**EXERCISE INSTRUCTIONS**
Type out each entry exactly as it appears, but keep every image out.

**Records from a dataset**
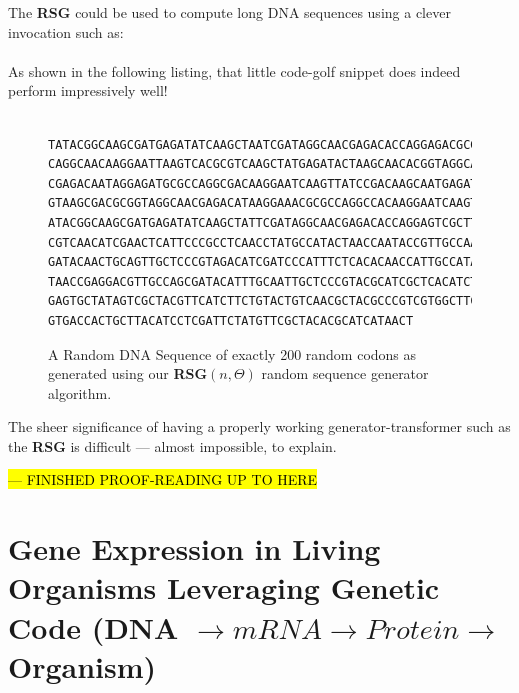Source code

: \documentclass[a4paper, 18pt]{book} %
\begin{document}
The \textbf{RSG} could be used to compute long DNA sequences using a clever invocation such as:\\


\\

As shown in the following listing, that little code-golf snippet does indeed perform impressively well!

\begin{figure}[H]
  \begin{center}
  \begin{lstlisting}[caption={A RANDOM DNA SEQUENCE}, label={LST_RANDSEQ}, frame=single, numbers=none, basicstyle=\ttfamily,  commentstyle=\color{blue}]

TATACGGCAAGCGATGAGATATCAAGCTAATCGATAGGCAACGAGACACCAGGAGACGCGT
CAGGCAACAAGGAATTAAGTCACGCGTCAAGCTATGAGATACTAAGCAACACGGTAGGCAA
CGAGACAATAGGAGATGCGCCAGGCGACAAGGAATCAAGTTATCCGACAAGCAATGAGATA
GTAAGCGACGCGGTAGGCAACGAGACATAAGGAAACGCGCCAGGCCACAAGGAATCAAGTT
ATACGGCAAGCGATGAGATATCAAGCTATTCGATAGGCAACGAGACACCAGGAGTCGCTTC
CGTCAACATCGAACTCATTCCCGCCTCAACCTATGCCATACTAACCAATACCGTTGCCAAC
GATACAACTGCAGTTGCTCCCGTAGACATCGATCCCATTTCTCACACAACCATTGCCATAG
TAACCGAGGACGTTGCCAGCGATACATTTGCAATTGCTCCCGTACGCATCGCTCACATCTT
GAGTGCTATAGTCGCTACGTTCATCTTCTGTACTGTCAACGCTACGCCCGTCGTGGCTTCT
GTGACCACTGCTTACATCCTCGATTCTATGTTCGCTACACGCATCATAACT

\end{lstlisting}
  \end{center}
  \caption{A Random DNA Sequence of exactly 200 random codons as generated using our \textbf{RSG}$(n,\Theta)$ random sequence generator algorithm.}
  \label{RandomDNASEQ}
\end{figure}

The sheer significance of having a properly working generator-transformer such as the \textbf{RSG} is difficult --- almost impossible, to explain. 


\hl{--- FINISHED PROOF-READING UP TO HERE}


\chapter{Gene Expression in Living Organisms Leveraging Genetic Code (DNA $\rightarrow mRNA \rightarrow Protein \rightarrow$ Organism)}
\label{SEC05}
\end{document}
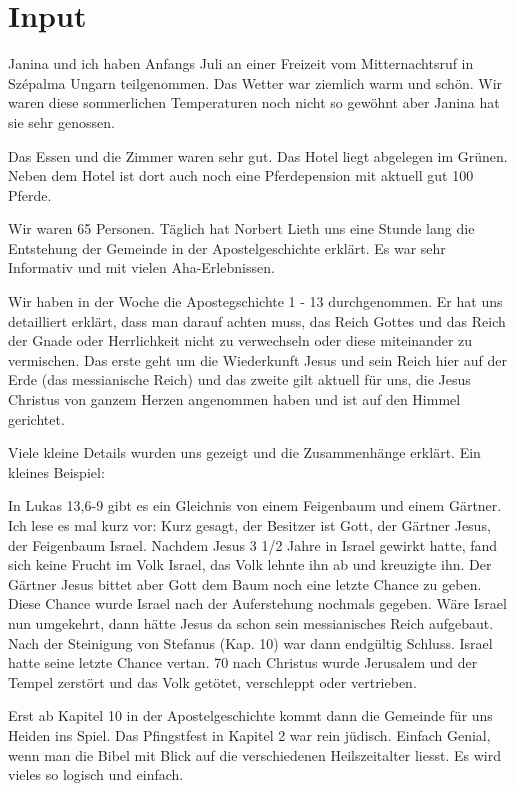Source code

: \documentclass[12pt,a4paper]{scrarticle}
\begin{document}
\section{ Input }
\begin{spacing}{1.5}
Janina und ich haben Anfangs Juli an einer Freizeit vom Mitternachtsruf in Szépalma Ungarn teilgenommen. Das Wetter war ziemlich warm und schön. Wir waren diese sommerlichen Temperaturen noch nicht so gewöhnt aber Janina hat sie sehr genossen.

Das Essen und die Zimmer waren sehr gut. Das Hotel liegt abgelegen im Grünen. Neben dem Hotel ist dort auch noch eine Pferdepension mit aktuell gut 100 Pferde.

Wir waren 65 Personen. Täglich hat Norbert Lieth uns eine Stunde lang die Entstehung der Gemeinde in der Apostelgeschichte erklärt. Es war sehr Informativ und mit vielen Aha-Erlebnissen.

Wir haben in der Woche die Apostegschichte 1 - 13 durchgenommen. Er hat uns detailliert erklärt, dass man darauf achten muss, das Reich Gottes und das Reich der Gnade oder Herrlichkeit nicht zu verwechseln oder diese miteinander zu vermischen. Das erste geht um die Wiederkunft Jesus und sein Reich hier auf der Erde (das messianische Reich) und das zweite gilt aktuell für uns, die Jesus Christus von ganzem Herzen angenommen haben und ist auf den Himmel gerichtet.

Viele kleine Details wurden uns gezeigt und die Zusammenhänge erklärt. Ein kleines Beispiel:

In Lukas 13,6-9 gibt es ein Gleichnis von einem Feigenbaum und einem Gärtner. Ich lese es mal kurz vor:
Kurz gesagt, der Besitzer ist Gott, der Gärtner Jesus, der Feigenbaum Israel. Nachdem Jesus 3 1/2 Jahre in Israel gewirkt hatte, fand sich keine Frucht im Volk Israel, das Volk lehnte ihn ab und kreuzigte ihn. Der Gärtner Jesus bittet aber Gott dem Baum noch eine letzte Chance zu geben. Diese Chance wurde Israel nach der Auferstehung nochmals gegeben. Wäre Israel nun umgekehrt, dann hätte Jesus da schon sein messianisches Reich aufgebaut. Nach der Steinigung von Stefanus (Kap. 10) war dann endgültig Schluss. Israel hatte seine letzte Chance vertan. 70 nach Christus wurde Jerusalem und der Tempel zerstört und das Volk getötet, verschleppt oder vertrieben.

Erst ab Kapitel 10 in der Apostelgeschichte kommt dann die Gemeinde für uns Heiden ins Spiel. Das Pfingstfest in Kapitel 2 war rein jüdisch. Einfach Genial, wenn man die Bibel mit Blick auf die verschiedenen Heilszeitalter liesst. Es wird vieles so logisch und einfach.


\end{spacing}
\end{document}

**ANSWER BOX**
Source code

: \documentclass[a4paper, 18pt]{book} %
\begin{document}
The \textbf{RSG} could be used to compute long DNA sequences using a clever invocation such as:\\


\\

As shown in the following listing, that little code-golf snippet does indeed perform impressively well!

\begin{figure}[H]
  \begin{center}
  \begin{lstlisting}[caption={A RANDOM DNA SEQUENCE}, label={LST_RANDSEQ}, frame=single, numbers=none, basicstyle=\ttfamily,  commentstyle=\color{blue}]

TATACGGCAAGCGATGAGATATCAAGCTAATCGATAGGCAACGAGACACCAGGAGACGCGT
CAGGCAACAAGGAATTAAGTCACGCGTCAAGCTATGAGATACTAAGCAACACGGTAGGCAA
CGAGACAATAGGAGATGCGCCAGGCGACAAGGAATCAAGTTATCCGACAAGCAATGAGATA
GTAAGCGACGCGGTAGGCAACGAGACATAAGGAAACGCGCCAGGCCACAAGGAATCAAGTT
ATACGGCAAGCGATGAGATATCAAGCTATTCGATAGGCAACGAGACACCAGGAGTCGCTTC
CGTCAACATCGAACTCATTCCCGCCTCAACCTATGCCATACTAACCAATACCGTTGCCAAC
GATACAACTGCAGTTGCTCCCGTAGACATCGATCCCATTTCTCACACAACCATTGCCATAG
TAACCGAGGACGTTGCCAGCGATACATTTGCAATTGCTCCCGTACGCATCGCTCACATCTT
GAGTGCTATAGTCGCTACGTTCATCTTCTGTACTGTCAACGCTACGCCCGTCGTGGCTTCT
GTGACCACTGCTTACATCCTCGATTCTATGTTCGCTACACGCATCATAACT

\end{lstlisting}
  \end{center}
  \caption{A Random DNA Sequence of exactly 200 random codons as generated using our \textbf{RSG}$(n,\Theta)$ random sequence generator algorithm.}
  \label{RandomDNASEQ}
\end{figure}

The sheer significance of having a properly working generator-transformer such as the \textbf{RSG} is difficult --- almost impossible, to explain. 


\hl{--- FINISHED PROOF-READING UP TO HERE}


\chapter{Gene Expression in Living Organisms Leveraging Genetic Code (DNA $\rightarrow mRNA \rightarrow Protein \rightarrow$ Organism)}
\label{SEC05}
\end{document}
Source code

: \documentclass[12pt,a4paper]{scrarticle}
\begin{document}
\section{ Input }
\begin{spacing}{1.5}
Janina und ich haben Anfangs Juli an einer Freizeit vom Mitternachtsruf in Szépalma Ungarn teilgenommen. Das Wetter war ziemlich warm und schön. Wir waren diese sommerlichen Temperaturen noch nicht so gewöhnt aber Janina hat sie sehr genossen.

Das Essen und die Zimmer waren sehr gut. Das Hotel liegt abgelegen im Grünen. Neben dem Hotel ist dort auch noch eine Pferdepension mit aktuell gut 100 Pferde.

Wir waren 65 Personen. Täglich hat Norbert Lieth uns eine Stunde lang die Entstehung der Gemeinde in der Apostelgeschichte erklärt. Es war sehr Informativ und mit vielen Aha-Erlebnissen.

Wir haben in der Woche die Apostegschichte 1 - 13 durchgenommen. Er hat uns detailliert erklärt, dass man darauf achten muss, das Reich Gottes und das Reich der Gnade oder Herrlichkeit nicht zu verwechseln oder diese miteinander zu vermischen. Das erste geht um die Wiederkunft Jesus und sein Reich hier auf der Erde (das messianische Reich) und das zweite gilt aktuell für uns, die Jesus Christus von ganzem Herzen angenommen haben und ist auf den Himmel gerichtet.

Viele kleine Details wurden uns gezeigt und die Zusammenhänge erklärt. Ein kleines Beispiel:

In Lukas 13,6-9 gibt es ein Gleichnis von einem Feigenbaum und einem Gärtner. Ich lese es mal kurz vor:
Kurz gesagt, der Besitzer ist Gott, der Gärtner Jesus, der Feigenbaum Israel. Nachdem Jesus 3 1/2 Jahre in Israel gewirkt hatte, fand sich keine Frucht im Volk Israel, das Volk lehnte ihn ab und kreuzigte ihn. Der Gärtner Jesus bittet aber Gott dem Baum noch eine letzte Chance zu geben. Diese Chance wurde Israel nach der Auferstehung nochmals gegeben. Wäre Israel nun umgekehrt, dann hätte Jesus da schon sein messianisches Reich aufgebaut. Nach der Steinigung von Stefanus (Kap. 10) war dann endgültig Schluss. Israel hatte seine letzte Chance vertan. 70 nach Christus wurde Jerusalem und der Tempel zerstört und das Volk getötet, verschleppt oder vertrieben.

Erst ab Kapitel 10 in der Apostelgeschichte kommt dann die Gemeinde für uns Heiden ins Spiel. Das Pfingstfest in Kapitel 2 war rein jüdisch. Einfach Genial, wenn man die Bibel mit Blick auf die verschiedenen Heilszeitalter liesst. Es wird vieles so logisch und einfach.


\end{spacing}
\end{document}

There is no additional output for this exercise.